For the uninitiated, Chilean cuisine may come as a shock. Expecting spicy or intensely seasoned food, foreigners may find Chilean food bland by comparison. However, this doesn't mean that there isn't plenty of delicious food to be had in Chile, and one of the best places to get to know the country's culinary landscape is on the streets. Street vendors can be found all around Santiago selling a variety of uniquely Chilean foods. So in no particular order, here is a brief introduction to some of the best foods (and drinks) you can find on the streets of Santiago.

  1. Empanadas
  2.  Photo by Alexa Schwartz
    Photo by Alexa Schwartz

    Empanadas can be found in lots of countries in Central and South America, and Chile is no exception. The classic Chilean version of the filled pastry is an empanada de pino, which is filled with ground beef, onions, hard boiled egg, and, usually, an olive. It may sound like an odd combination, but well-made empanadas de pino are delicious and filling. You can find empanadas baked or fried with a variety of fillings (cheese-filled empanadas are also very common). A hot empanada when you’re tired and hungry from a day of exploring or working can make your day a whole lot better.

  3. Completos
  4.  photo by Alexa Schwartz
    photo by Alexa Schwartz

    A completo is Chilean for a hot dog with toppings. The most common is called a completo italiano. In contrast to the ketchup, mustard, and relish U.S. classic, a completo italiano is topped with lots of mayonnaise, tomatoes, and avocado. Again, these ingredients may not seem like a natural combination, but it works beautifully. A completo italiano is a great snack, and will convince you that the time-honored Chilean tradition of putting avocado on almost everything deserves to catch on all over the world.

  5. Sopaipillas
  6.  photo by Francesca Honey
    photo by Francesca Honey

    Sopaipillas are the Chilean answer to fried dough, a distant relative of the American funnel cake, French beignet, and Indian jalebi. Although sopaipillas can be found in other Latin American countries, the Chilean variation has squash as a main ingredient. They are slightly savory by themselves, and are usually topped with a sweet chancaca sauce made of made of unrefined sugar and honey with cinnamon and orange peel; or with mustard, cheese, or pebre, a salsa made of onions, garlic, vinegar, oil, peppers, and cilantro. Their versatility and fried deliciousness makes sopaipillas a must-try street food.

  7. Cuchuflíes
  8.  Photo by Sofia Carvajal
    Photo by Sofia Carvajal

    Cuchuflíes are cookies made out of thin dough, which is rolled up in a tube and filled with manjar (think dulce de leche), a sweet, caramel-like sauce about the texture of peanut butter which is ubiquitous in Chile.
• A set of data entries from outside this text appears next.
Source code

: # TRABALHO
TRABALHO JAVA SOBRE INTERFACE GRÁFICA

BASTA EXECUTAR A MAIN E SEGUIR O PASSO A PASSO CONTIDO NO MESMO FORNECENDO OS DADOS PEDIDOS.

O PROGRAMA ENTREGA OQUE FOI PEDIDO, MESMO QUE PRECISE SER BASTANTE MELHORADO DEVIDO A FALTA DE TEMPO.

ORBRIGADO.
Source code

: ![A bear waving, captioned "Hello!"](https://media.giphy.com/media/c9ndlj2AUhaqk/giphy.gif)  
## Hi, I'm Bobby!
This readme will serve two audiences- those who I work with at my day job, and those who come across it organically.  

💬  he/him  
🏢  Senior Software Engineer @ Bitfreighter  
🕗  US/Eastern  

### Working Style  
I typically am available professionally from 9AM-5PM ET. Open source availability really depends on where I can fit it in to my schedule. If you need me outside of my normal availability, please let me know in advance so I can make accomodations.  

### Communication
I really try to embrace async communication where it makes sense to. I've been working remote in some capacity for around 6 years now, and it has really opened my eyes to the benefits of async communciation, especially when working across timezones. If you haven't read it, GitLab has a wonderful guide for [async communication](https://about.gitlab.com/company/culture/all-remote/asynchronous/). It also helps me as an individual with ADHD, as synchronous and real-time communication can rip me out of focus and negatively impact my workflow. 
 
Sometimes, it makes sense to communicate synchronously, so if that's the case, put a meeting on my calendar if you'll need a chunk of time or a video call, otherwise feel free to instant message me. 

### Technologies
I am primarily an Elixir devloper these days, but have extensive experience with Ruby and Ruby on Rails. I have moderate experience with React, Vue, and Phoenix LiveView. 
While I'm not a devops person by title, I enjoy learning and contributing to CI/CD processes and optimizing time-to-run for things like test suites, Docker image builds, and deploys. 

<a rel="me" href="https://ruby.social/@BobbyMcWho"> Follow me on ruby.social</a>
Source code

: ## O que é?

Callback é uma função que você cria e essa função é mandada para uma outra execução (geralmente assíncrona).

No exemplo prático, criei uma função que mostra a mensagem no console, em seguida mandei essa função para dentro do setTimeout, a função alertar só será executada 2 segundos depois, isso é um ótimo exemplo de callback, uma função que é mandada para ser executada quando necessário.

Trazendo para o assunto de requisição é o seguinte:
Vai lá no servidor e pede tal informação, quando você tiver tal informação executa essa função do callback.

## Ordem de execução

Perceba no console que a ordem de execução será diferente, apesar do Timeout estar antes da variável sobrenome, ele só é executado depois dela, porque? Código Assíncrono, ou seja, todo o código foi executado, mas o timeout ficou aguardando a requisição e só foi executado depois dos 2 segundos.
Cuchuflíes are usually sold in packages of three to five, and are light enough to satisfy your sweet tooth without being too filling. If you want to taste manjar without buying a half-kilo package in a grocery store, cuchuflíes are the answer you've been looking for.

  9. Jugos naturales
  10.  Photo by Francesca Honey
    Photo by Francesca Honey

    Fruit juice is not exactly an uncommon sight in many countries, but in Chile it has become a staple of the street-food marketplace. Made of honeydew, pineapple, strawberry, peach, and any other fruit you can think of, you can find an incredible variety of flavors that you may not even have considered drinking in juice form. Just as refreshing as lemonade and less sugary-tasting than soda, they are the perfect refreshment for walking around the city in the hot, dry Santiago summer.

  11. Mote con huesillos
  12.  Photo by Francesca Honey
    Photo by Francesca Honey

    There is an expression in Chile that something or someone is "more Chilean than mote con huesillos", which might give you an idea of where this drink fits into the Chilean identity. The mote is husked wheat cooked in water, and the huesillos are re-hydrated dried peaches cooked in a sugar and water mixture. When the mote is added to the huesillos and the liquid they were cooked in, the result is a deliciously refreshing summer drink that is uniquely Chilean.

Everything on this list can be found all around the city, but many agree that the area between Metro Patronato and La Vega (Santiago’s large, open-air food market) is the place to go to find the best food vendors. Finding good, cheap food on the street is an easy task in Santiago, and this list only barely covers the huge variety of foods and drinks you can find.